Reading Delta Lake tables in Power BI

TRAN Ngoc Thach
4 min readNov 1, 2022

Connect Power BI to Delta Lake. Make it easy!

Introduction

Delta Lake, as the terminology Lake suggests, is designed to be a unified place for storing structured, semi-structured and unstructured data, as well as friendly to both streaming and batch operations. Under the hood, Delta Lake is empowered by Apache Spark, with additional support for ACID transactions (aka. fully succeeds or fully aborts). Even more appealing, one can easily save a DataFrame as a Delta Lake table by simply indicating the saving format:

a_spark_dataframe
.write
.format("delta")
.mode("overwrite")
.saveAsTable("test_table")

After being saved, it can be made use of, e.g. spark.sql("SELECT COUNT(*) FROM test_table") right away, assuming Hive support is enabled. However, if you already establish Microsoft Power BI as the platform for Business Intelligence, it is tempted to fetch the Delta Lake tables, whose data are stored somewhere, such as HDFS or Azure Blob Storage, into Power BI and visualize the data, or even do some transformation beforehand with Power Query, e.g. Table.SelectRows() for filtering.

The writer is going to show two recommended ways to load Delta Lake tables into Power BI Desktop, and pros/cons in each approach.
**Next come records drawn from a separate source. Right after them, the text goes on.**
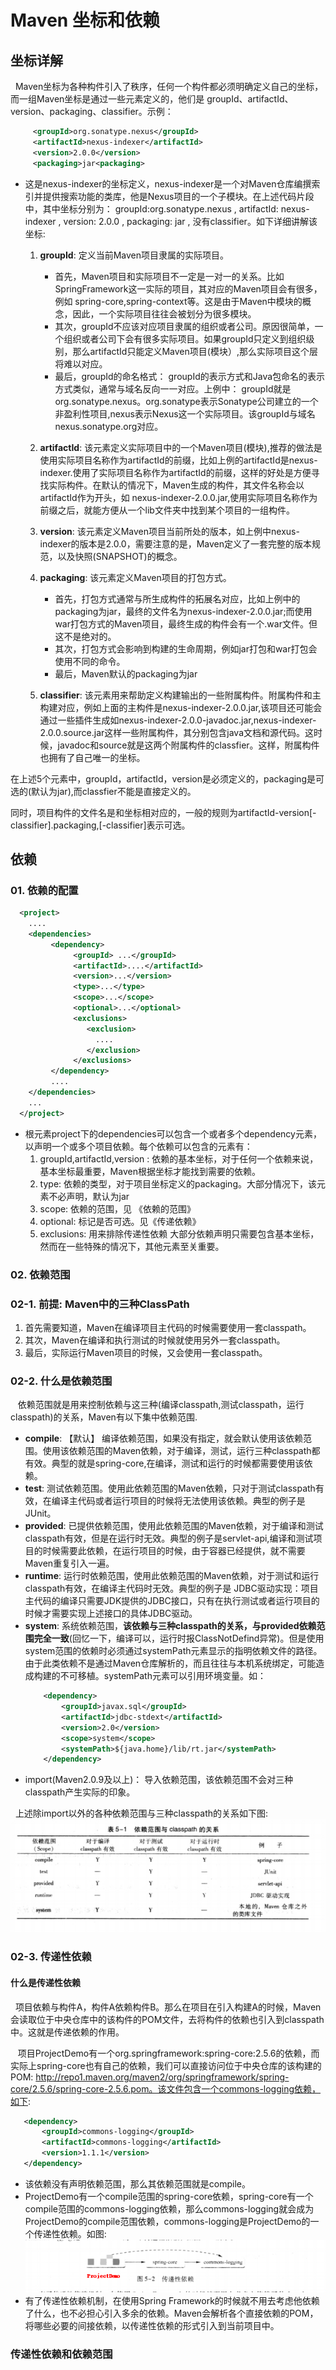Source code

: # Maven 坐标和依赖
## 坐标详解
&nbsp;&nbsp;Maven坐标为各种构件引入了秩序，任何一个构件都必须明确定义自己的坐标，而一组Maven坐标是通过一些元素定义的，他们是 groupId、artifactId、version、packaging、classifier。示例：

   ```xml
        <groupId>org.sonatype.nexus</groupId>
        <artifactId>nexus-indexer</artifactId>
        <version>2.0.0</version>
        <packaging>jar<packaging>
   ```

  - 这是nexus-indexer的坐标定义，nexus-indexer是一个对Maven仓库编撰索引并提供搜索功能的类库，他是Nexus项目的一个子模块。在上述代码片段中，其中坐标分别为： groupId:org.sonatype.nexus , artifactId: nexus-indexer , version: 2.0.0 , packaging: jar , 没有classifier。如下详细讲解该坐标:

    1. **groupId**: 定义当前Maven项目隶属的实际项目。
        + 首先，Maven项目和实际项目不一定是一对一的关系。比如SpringFramework这一实际的项目，其对应的Maven项目会有很多，例如 spring-core,spring-context等。这是由于Maven中模块的概念，因此，一个实际项目往往会被划分为很多模块。
        + 其次，groupId不应该对应项目隶属的组织或者公司。原因很简单，一个组织或者公司下会有很多实际项目。如果groupId只定义到组织级别，那么artifactId只能定义Maven项目(模块）,那么实际项目这个层将难以对应。
        + 最后，groupId的命名格式： groupId的表示方式和Java包命名的表示方式类似，通常与域名反向一一对应。上例中： groupId就是org.sonatype.nexus。org.sonatype表示Sonatype公司建立的一个非盈利性项目,nexus表示Nexus这一个实际项目。该groupId与域名nexus.sonatype.org对应。

    2. **artifactId**: 该元素定义实际项目中的一个Maven项目(模块),推荐的做法是使用实际项目名称作为artifactId的前缀，比如上例的artifactId是nexus-indexer.使用了实际项目名称作为artifactId的前缀，这样的好处是方便寻找实际构件。在默认的情况下，Maven生成的构件，其文件名称会以artifactId作为开头，如 nexus-indexer-2.0.0.jar,使用实际项目名称作为前缀之后，就能方便从一个lib文件夹中找到某个项目的一组构件。
    3. **version**: 该元素定义Maven项目当前所处的版本，如上例中nexus-indexer的版本是2.0.0，需要注意的是，Maven定义了一套完整的版本规范，以及快照(SNAPSHOT)的概念。
    4. **packaging**: 该元素定义Maven项目的打包方式。
        + 首先，打包方式通常与所生成构件的拓展名对应，比如上例中的packaging为jar，最终的文件名为nexus-indexer-2.0.0.jar;而使用war打包方式的Maven项目，最终生成的构件会有一个.war文件。但这不是绝对的。
        + 其次，打包方式会影响到构建的生命周期，例如jar打包和war打包会使用不同的命令。
        + 最后，Maven默认的packaging为jar
    5. **classifier**: 该元素用来帮助定义构建输出的一些附属构件。附属构件和主构建对应，例如上面的主构件是nexus-indexer-2.0.0.jar,该项目还可能会通过一些插件生成如nexus-indexer-2.0.0-javadoc.jar,nexus-indexer-2.0.0.source.jar这样一些附属构件，其分别包含java文档和源代码。这时候，javadoc和source就是这两个附属构件的classfier。这样，附属构件也拥有了自己唯一的坐标。

在上述5个元素中，groupId，artifactId，version是必须定义的，packaging是可选的(默认为jar),而classfier不能是直接定义的。

同时，项目构件的文件名是和坐标相对应的，一般的规则为artifactId-version\[-classifier\].packaging,\[-classifier\]表示可选。

## 依赖
### 01. 依赖的配置
  ```xml
    <project>
      ....
      <dependencies>
           <dependency>
                <groupId> ...</groupId>
                <artifactId>....</artifactId>
                <version>...</version>
                <type>...</type>
                <scope>...</scope>
                <optional>...</optional>
                <exclusions>
                   <exclusion>
                     ....
                   </exclusion>
                </exclusions>
           </dependency>
           ....
      </dependencies>
      ...
    </project>
  ```
+ 根元素project下的dependencies可以包含一个或者多个dependency元素，以声明一个或多个项目依赖。每个依赖可以包含的元素有：
   1. groupId,artifactId,version : 依赖的基本坐标，对于任何一个依赖来说，基本坐标最重要，Maven根据坐标才能找到需要的依赖。
   2. type: 依赖的类型，对于项目坐标定义的packaging。大部分情况下，该元素不必声明，默认为jar
   3. scope: 依赖的范围，见 《依赖的范围》
   4. optional: 标记是否可选。见《传递依赖》
   5. exclusions: 用来排除传递性依赖
大部分依赖声明只需要包含基本坐标，然而在一些特殊的情况下，其他元素至关重要。

### 02. 依赖范围 
### 02-1. 前提: Maven中的三种ClassPath
1. 首先需要知道，Maven在编译项目主代码的时候需要使用一套classpath。
2. 其次，Maven在编译和执行测试的时候就使用另外一套classpath。
3. 最后，实际运行Maven项目的时候，又会使用一套classpath。
### 02-2. 什么是依赖范围
&nbsp;&nbsp; 依赖范围就是用来控制依赖与这三种(编译classpath,测试classpath，运行classpath)的关系，Maven有以下集中依赖范围.
+ **compile**: 【默认】 编译依赖范围，如果没有指定，就会默认使用该依赖范围。使用该依赖范围的Maven依赖，对于编译，测试，运行三种classpath都有效。典型的就是spring-core,在编译，测试和运行的时候都需要使用该依赖。
+ **test**: 测试依赖范围。使用此依赖范围的Maven依赖，只对于测试classpath有效，在编译主代码或者运行项目的时候将无法使用该依赖。典型的例子是JUnit。
+ **provided**: 已提供依赖范围，使用此依赖范围的Maven依赖，对于编译和测试classpath有效，但是在运行时无效。典型的例子是servlet-api,编译和测试项目的时候需要此依赖，在运行项目的时候，由于容器已经提供，就不需要Maven重复引入一遍。
+ **runtime**: 运行时依赖范围，使用此依赖范围的Maven依赖，对于测试和运行classpath有效，在编译主代码时无效。典型的例子是 JDBC驱动实现：项目主代码的编译只需要JDK提供的JDBC接口，只有在执行测试或者运行项目的时候才需要实现上述接口的具体JDBC驱动。
+ **system**: 系统依赖范围，**该依赖与三种classpath的关系，与provided依赖范围完全一致**(回忆一下，编译可以，运行时报ClassNotDefind异常)。但是使用system范围的依赖时必须通过systemPath元素显示的指明依赖文件的路径。由于此类依赖不是通过Maven仓库解析的，而且往往与本机系统绑定，可能造成构建的不可移植。systemPath元素可以引用环境变量。如：
  ```xml
      <dependency>
          <groupId>javax.sql</groupId>
          <artifactId>jdbc-stdext</artifactId>
          <version>2.0</version>
          <scope>system</scope>
          <systemPath>${java.home}/lib/rt.jar</systemPath>
      </dependency>
  ```
+ import(Maven2.0.9及以上)： 导入依赖范围，该依赖范围不会对三种classpath产生实际的印象。

&nbsp;&nbsp;上述除import以外的各种依赖范围与三种classpath的关系如下图:   <img src="./pics/Maven-dep-001.png"/>

### 02-3. 传递性依赖
#### 什么是传递性依赖
&nbsp;&nbsp;项目依赖与构件A，构件A依赖构件B。那么在项目在引入构建A的时候，Maven会读取位于中央仓库中的该构件的POM文件，去将构件的依赖也引入到classpath中。这就是传递依赖的作用。

&nbsp;&nbsp; 项目ProjectDemo有一个org.springframework:spring-core:2.5.6的依赖，而实际上spring-core也有自己的依赖，我们可以直接访问位于中央仓库的该构建的POM: http://repo1.maven.org/maven2/org/springframework/spring-core/2.5.6/spring-core-2.5.6.pom。该文件包含一个commons-logging依赖，如下:
```xml
   <dependency>
       <groupId>commons-logging</groupId>
       <artifactId>commons-logging</artifactId>
       <version>1.1.1</version>
   </dependency>
```
- 该依赖没有声明依赖范围，那么其依赖范围就是compile。 
- ProjectDemo有一个compile范围的spring-core依赖，spring-core有一个compile范围的commons-logging依赖，那么commons-logging就会成为ProjectDemo的compile范围依赖，commons-logging是ProjectDemo的一个传递性依赖。如图:  <img src="./pics/Maven-dep-002.png"/>
- 有了传递性依赖机制，在使用Spring Framework的时候就不用去考虑他依赖了什么，也不必担心引入多余的依赖。Maven会解析各个直接依赖的POM，将哪些必要的间接依赖，以传递性依赖的形式引入到当前项目中。

### 传递性依赖和依赖范围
From Delta Lake to Power BI

Method 1: via a pure Power Query function and another File Listing Connector

Thanks to this user guide, we first import (New Source > Blank Query > Advanced Editor) the Power Query function fn_ReadDeltaTable() into Power BI, making it re-usable in other Power Query script of the same Power BI file. The function ends up in Queries panel as:

Do another import, but this time, we start using the aforementioned function. To simplify, let’s assume the Delta Lake table data are stored in HDFS:

let
test_table = fn_ReadDeltaTable(Hdfs.Files("[an_ip]:50070/test_table"), [UseFileBuffer=true])
in
test_table

The test_table output is the desired Delta Lake table. Here come the pros and cons:

  • Pros: simple because the Power Query function fn_ReadDeltaTable() is lightweight. Relying on another File Listing Connector, e.g. Hdfs, here is a blessing: off-load the connection complexity to another 3rd party Connector.
  • Cons: However, relying on another File Listing Connector also brings a hidden limitation: the data loading (before interpreting it as a Delta Lake table) depends on the capability of the 3rd-party Connector. For example, there is no Power BI Connector to fetch data in AWS S3!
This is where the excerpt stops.